ZEHRA IŞIK: Tasarımlarımızı yaparken her yaşa her okazyona hitap etmek ve bunu tüm ürünlerimize yansıtmak önceliğimiz arasında yer alıyor. Aslında tüm çabamız hem çalışan kadının hem ev hanımının gündüzden geceye gardırobunu tamamlayabileceği koleksiyonlar üretmek ve onların her anlarına eşlik edebilmek ve ürünlerimizi her kadın vücuduna yakışacak en güzel kalıplarla sunabilmek.
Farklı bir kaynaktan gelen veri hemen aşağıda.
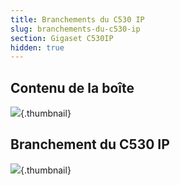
 ```yaml
---
title: Branchements du C530 IP
slug: branchements-du-c530-ip
section: Gigaset C530IP
hidden: true
---
```


## Contenu de la boîte

![](images/contenu.png){.thumbnail}

## Branchement du C530 IP

![](images/branchements.png){.thumbnail}


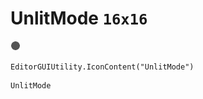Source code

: # UnlitMode `16x16`
<img src="/img/UnlitMode.png" width=16 height=16>

``` CSharp
EditorGUIUtility.IconContent("UnlitMode")
```
```
UnlitMode
```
İlham aldığınız ressamlar, müzisyenler, modacılar ve filmler var mı?
ZEHRA IŞIK: Şık kadınların olduğu ‘The Great Gatsby’ ve ‘Devil Wears Prada’ gibi güncel ve geçmişten gelen filmleri izlemeyi severim. ‘The Crown’, ‘Suits’, ‘Bridgerton’ gibi dizilerden de beslendiklerim var.

HÜLYA GÜNEY: Van Gogh, Salvador Dali, Fikret Mualla, Bedri Rahmi Eyüboğlu ve Osman Hamdi’den oldukça ilham alıyorum. ‘The Great Gatsby’, ‘Midnight in Paris’, Nuri Bilge Ceylan’dan ‘İklimler’ daima izlediğim filmler arasında. Tabii ki Audrey Hepburn’ün tarzına da bayılıyorum.